Filter the listing and keep only the lines with the word "spectrum".
*-*-*
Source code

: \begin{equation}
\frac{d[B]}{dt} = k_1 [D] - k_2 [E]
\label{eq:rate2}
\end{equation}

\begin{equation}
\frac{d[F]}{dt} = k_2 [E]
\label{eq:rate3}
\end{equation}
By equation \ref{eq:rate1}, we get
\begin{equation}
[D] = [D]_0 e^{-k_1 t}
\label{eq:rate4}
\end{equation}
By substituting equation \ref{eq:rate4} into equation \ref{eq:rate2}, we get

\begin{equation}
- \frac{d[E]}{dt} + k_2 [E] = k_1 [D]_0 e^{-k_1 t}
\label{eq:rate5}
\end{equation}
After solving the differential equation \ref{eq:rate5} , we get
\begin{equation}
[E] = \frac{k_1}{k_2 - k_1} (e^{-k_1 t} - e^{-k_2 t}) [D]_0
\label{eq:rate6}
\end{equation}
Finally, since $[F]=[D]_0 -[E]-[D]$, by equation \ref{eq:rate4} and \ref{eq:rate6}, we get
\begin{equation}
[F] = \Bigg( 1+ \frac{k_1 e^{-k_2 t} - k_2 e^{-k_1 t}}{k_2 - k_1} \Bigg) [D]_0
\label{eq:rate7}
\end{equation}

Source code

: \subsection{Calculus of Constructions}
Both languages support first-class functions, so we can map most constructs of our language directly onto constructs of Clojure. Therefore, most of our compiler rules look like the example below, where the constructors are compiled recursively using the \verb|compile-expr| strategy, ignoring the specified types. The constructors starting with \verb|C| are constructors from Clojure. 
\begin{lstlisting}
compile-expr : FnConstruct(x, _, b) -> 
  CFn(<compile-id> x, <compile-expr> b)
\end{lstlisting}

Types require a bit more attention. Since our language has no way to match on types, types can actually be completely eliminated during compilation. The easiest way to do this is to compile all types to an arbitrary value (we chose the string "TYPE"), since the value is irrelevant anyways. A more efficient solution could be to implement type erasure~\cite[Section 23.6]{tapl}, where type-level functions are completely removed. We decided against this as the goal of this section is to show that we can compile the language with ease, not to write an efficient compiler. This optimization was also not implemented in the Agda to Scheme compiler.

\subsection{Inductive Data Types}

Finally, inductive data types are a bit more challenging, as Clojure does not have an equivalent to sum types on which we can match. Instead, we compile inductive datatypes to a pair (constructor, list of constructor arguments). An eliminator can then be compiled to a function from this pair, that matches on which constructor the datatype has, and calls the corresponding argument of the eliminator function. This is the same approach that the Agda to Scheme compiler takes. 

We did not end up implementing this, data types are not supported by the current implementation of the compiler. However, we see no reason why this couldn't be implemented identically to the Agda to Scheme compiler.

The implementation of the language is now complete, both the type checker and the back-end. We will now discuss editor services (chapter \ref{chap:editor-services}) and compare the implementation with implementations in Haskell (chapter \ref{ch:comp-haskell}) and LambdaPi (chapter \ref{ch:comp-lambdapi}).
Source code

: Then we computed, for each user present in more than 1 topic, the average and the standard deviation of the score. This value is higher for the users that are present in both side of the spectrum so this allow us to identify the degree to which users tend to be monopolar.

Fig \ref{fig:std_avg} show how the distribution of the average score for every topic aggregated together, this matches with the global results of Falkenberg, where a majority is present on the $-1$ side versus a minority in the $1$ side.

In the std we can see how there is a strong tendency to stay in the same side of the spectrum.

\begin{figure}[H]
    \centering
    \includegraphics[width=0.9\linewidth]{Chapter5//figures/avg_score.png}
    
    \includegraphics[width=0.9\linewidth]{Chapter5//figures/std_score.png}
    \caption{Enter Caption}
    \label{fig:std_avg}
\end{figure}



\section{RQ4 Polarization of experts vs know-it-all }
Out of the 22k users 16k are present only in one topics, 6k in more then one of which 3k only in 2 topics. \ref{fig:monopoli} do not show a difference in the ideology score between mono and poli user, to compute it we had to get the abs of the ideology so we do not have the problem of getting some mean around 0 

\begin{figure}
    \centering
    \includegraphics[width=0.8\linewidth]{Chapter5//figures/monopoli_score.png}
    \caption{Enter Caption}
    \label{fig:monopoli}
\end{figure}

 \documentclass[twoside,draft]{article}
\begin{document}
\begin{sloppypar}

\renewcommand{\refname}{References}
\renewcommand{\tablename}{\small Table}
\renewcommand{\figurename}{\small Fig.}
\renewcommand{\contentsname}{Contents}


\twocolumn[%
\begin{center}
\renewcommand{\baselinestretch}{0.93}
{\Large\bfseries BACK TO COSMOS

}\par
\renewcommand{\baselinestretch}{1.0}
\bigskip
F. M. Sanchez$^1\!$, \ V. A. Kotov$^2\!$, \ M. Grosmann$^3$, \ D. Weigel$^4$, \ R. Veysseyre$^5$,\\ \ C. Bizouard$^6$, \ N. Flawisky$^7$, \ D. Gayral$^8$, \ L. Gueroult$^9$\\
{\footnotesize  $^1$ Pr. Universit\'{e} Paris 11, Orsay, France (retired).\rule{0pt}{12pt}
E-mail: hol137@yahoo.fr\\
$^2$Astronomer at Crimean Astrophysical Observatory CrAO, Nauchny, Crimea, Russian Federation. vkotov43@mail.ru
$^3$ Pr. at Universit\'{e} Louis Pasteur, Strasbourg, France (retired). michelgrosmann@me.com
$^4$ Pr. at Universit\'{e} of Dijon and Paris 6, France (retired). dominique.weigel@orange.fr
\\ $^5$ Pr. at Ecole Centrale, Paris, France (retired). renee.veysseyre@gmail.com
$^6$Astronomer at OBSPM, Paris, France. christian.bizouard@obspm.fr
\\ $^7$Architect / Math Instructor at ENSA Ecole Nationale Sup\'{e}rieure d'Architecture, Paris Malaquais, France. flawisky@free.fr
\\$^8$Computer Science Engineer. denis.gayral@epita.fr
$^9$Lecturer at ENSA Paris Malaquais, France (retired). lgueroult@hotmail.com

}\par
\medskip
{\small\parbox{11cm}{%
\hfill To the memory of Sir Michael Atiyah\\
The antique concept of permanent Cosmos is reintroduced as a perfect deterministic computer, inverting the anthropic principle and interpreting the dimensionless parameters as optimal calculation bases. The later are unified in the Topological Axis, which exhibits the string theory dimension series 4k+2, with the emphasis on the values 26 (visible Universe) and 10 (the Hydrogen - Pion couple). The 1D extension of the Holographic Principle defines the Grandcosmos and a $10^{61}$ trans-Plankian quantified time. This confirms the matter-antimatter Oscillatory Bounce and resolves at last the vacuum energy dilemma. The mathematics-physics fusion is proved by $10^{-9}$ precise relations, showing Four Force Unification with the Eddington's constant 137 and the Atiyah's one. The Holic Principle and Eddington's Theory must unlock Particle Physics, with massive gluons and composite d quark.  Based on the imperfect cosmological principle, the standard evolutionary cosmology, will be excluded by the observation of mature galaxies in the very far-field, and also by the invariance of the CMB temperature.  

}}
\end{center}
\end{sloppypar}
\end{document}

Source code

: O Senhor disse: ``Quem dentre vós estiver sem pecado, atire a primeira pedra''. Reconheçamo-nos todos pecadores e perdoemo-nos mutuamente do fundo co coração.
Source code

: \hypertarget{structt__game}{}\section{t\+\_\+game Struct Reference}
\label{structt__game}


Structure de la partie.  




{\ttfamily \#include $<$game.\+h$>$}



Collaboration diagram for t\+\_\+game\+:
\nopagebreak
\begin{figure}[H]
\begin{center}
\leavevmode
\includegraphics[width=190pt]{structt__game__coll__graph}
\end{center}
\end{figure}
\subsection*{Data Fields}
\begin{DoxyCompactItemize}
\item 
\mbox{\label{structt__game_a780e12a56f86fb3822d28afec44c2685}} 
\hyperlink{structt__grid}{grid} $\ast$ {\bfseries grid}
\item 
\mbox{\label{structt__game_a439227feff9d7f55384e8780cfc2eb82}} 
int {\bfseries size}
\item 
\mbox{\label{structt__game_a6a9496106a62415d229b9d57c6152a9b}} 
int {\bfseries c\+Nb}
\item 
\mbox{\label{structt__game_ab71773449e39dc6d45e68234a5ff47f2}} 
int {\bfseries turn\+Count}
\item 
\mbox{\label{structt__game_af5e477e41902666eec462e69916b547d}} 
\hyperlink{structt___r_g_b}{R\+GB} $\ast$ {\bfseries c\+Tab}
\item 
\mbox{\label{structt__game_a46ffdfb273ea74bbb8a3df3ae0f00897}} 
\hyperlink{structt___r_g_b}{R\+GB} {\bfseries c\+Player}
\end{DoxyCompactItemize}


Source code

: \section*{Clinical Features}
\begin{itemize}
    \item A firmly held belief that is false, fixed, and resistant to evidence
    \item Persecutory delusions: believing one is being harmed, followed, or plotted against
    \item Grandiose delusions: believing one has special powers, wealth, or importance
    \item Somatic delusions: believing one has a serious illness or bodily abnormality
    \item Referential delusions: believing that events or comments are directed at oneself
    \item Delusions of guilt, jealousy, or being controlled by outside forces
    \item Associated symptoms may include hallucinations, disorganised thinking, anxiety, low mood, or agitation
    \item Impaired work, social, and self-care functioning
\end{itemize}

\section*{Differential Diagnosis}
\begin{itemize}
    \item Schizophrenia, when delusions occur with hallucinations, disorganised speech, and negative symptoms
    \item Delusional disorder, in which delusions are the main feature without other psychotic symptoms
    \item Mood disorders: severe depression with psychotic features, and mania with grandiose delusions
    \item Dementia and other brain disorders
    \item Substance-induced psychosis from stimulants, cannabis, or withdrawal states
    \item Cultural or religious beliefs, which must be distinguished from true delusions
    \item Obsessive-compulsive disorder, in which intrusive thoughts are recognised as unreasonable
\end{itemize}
*-*-*
## Exercise response
: Then we computed, for each user present in more than 1 topic, the average and the standard deviation of the score. This value is higher for the users that are present in both side of the spectrum so this allow us to identify the degree to which users tend to be monopolar.
In the std we can see how there is a strong tendency to stay in the same side of the spectrum.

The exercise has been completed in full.